Joe dressed her up in his tuxedo shirt and pants for their wedding. She stood patiently by the gift table as the afternoon reception in the Goodwin Forum raged on. Grace noticed her worn sad look, despite the formal attire. This was an opportunity for a kidnapping! (and for stealing Joe's tux shirt!)
THE LAST FACE LIFT
This was for Madge's last complete face-lift, when Grace took her home (woo hooo) and painted over the hideous golden glow with leftover flesh-toned latex. [We are looking for the photo of Madge freshly painted, with absolutely NO features whatsoever] Her face was made over like a "department store" mannequin ... perhaps like the face she originally wore before her "dumpster days." She arrived at Band Camp, tied to the luggage rack of Grace's VW Bug. [We have photos of this, too....still looking] She was immediately the center of attention. Women were envious of her quiet charm. Her nipple rings on rosy pink nipples and Frederick's of Hollywood lingerie under a red union suit garnered much praise.
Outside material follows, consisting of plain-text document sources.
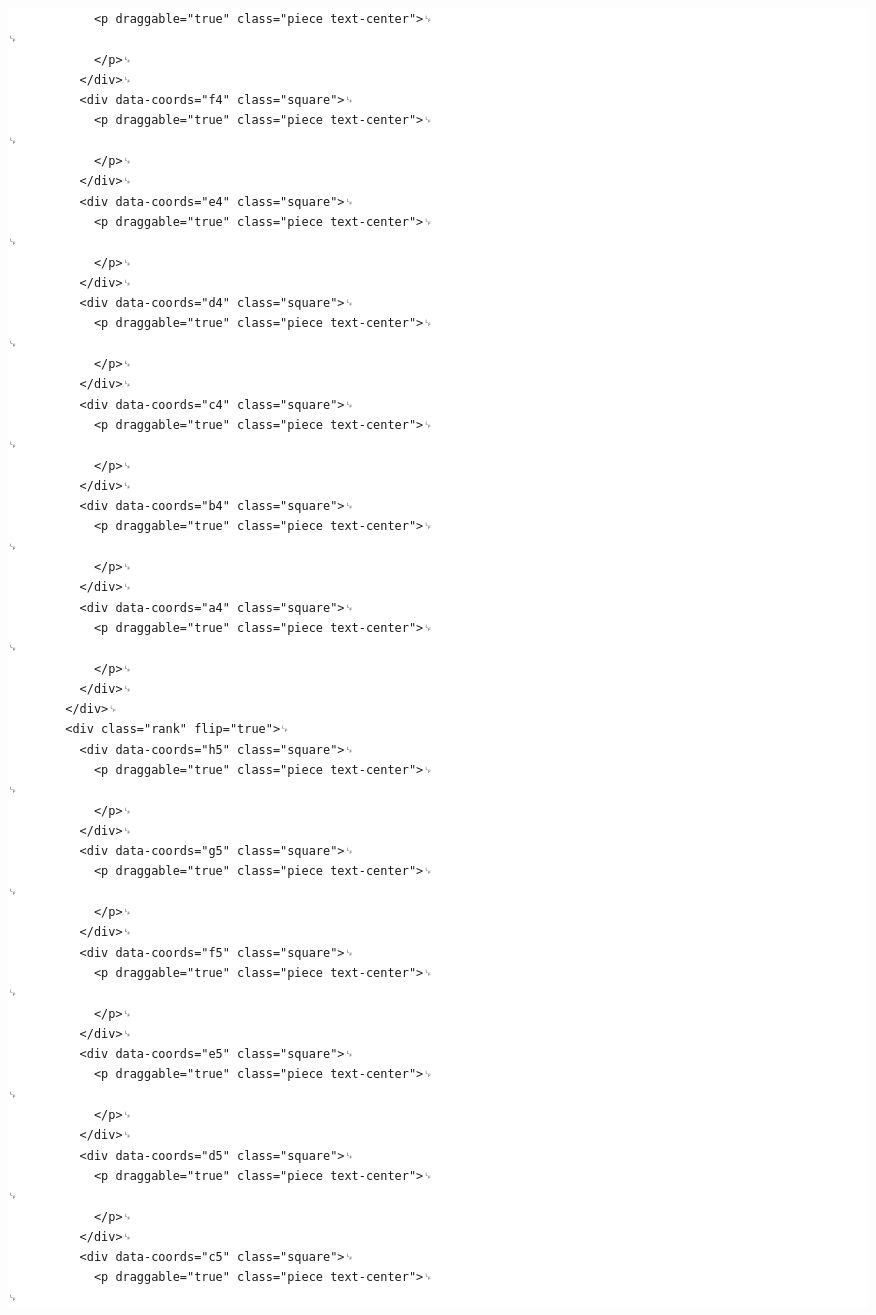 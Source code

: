                 <p draggable="true" class="piece text-center">␊
    ␊
                </p>␊
              </div>␊
              <div data-coords="f4" class="square">␊
                <p draggable="true" class="piece text-center">␊
    ␊
                </p>␊
              </div>␊
              <div data-coords="e4" class="square">␊
                <p draggable="true" class="piece text-center">␊
    ␊
                </p>␊
              </div>␊
              <div data-coords="d4" class="square">␊
                <p draggable="true" class="piece text-center">␊
    ␊
                </p>␊
              </div>␊
              <div data-coords="c4" class="square">␊
                <p draggable="true" class="piece text-center">␊
    ␊
                </p>␊
              </div>␊
              <div data-coords="b4" class="square">␊
                <p draggable="true" class="piece text-center">␊
    ␊
                </p>␊
              </div>␊
              <div data-coords="a4" class="square">␊
                <p draggable="true" class="piece text-center">␊
    ␊
                </p>␊
              </div>␊
            </div>␊
            <div class="rank" flip="true">␊
              <div data-coords="h5" class="square">␊
                <p draggable="true" class="piece text-center">␊
    ␊
                </p>␊
              </div>␊
              <div data-coords="g5" class="square">␊
                <p draggable="true" class="piece text-center">␊
    ␊
                </p>␊
              </div>␊
              <div data-coords="f5" class="square">␊
                <p draggable="true" class="piece text-center">␊
    ␊
                </p>␊
              </div>␊
              <div data-coords="e5" class="square">␊
                <p draggable="true" class="piece text-center">␊
    ␊
                </p>␊
              </div>␊
              <div data-coords="d5" class="square">␊
                <p draggable="true" class="piece text-center">␊
    ␊
                </p>␊
              </div>␊
              <div data-coords="c5" class="square">␊
                <p draggable="true" class="piece text-center">␊
    ␊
The only complaint was over her blue eyes, from Mary, who expressed a concern over possible Anglo-Saxon white favoritism. "Why didn't you paint her eyes brown instead?" She was hoping Madge was Hispanic.
MADGE'S LAST STAND (for now)
For her last major adventure, she went on the 1996 St. Patty's Parade road trip, and attended the 1996 wedding reception of Teri Lynn Parks and Greg Caughy (see ROAD TRIP! for details) This is the last time she danced at a party. [We will contact Teri Lynn for possible photos]
Somewhere in the year after this trip, she was again majorly injured. Since then, she has been at the home of Scott Gerving. He was hoping for the time to repair her, but Stacey's Bug and building things like trailers, flatbeds and hottubs have understandably taken up his time. Abe Crow, now his roommate, has expressed a desire to bring Madge back.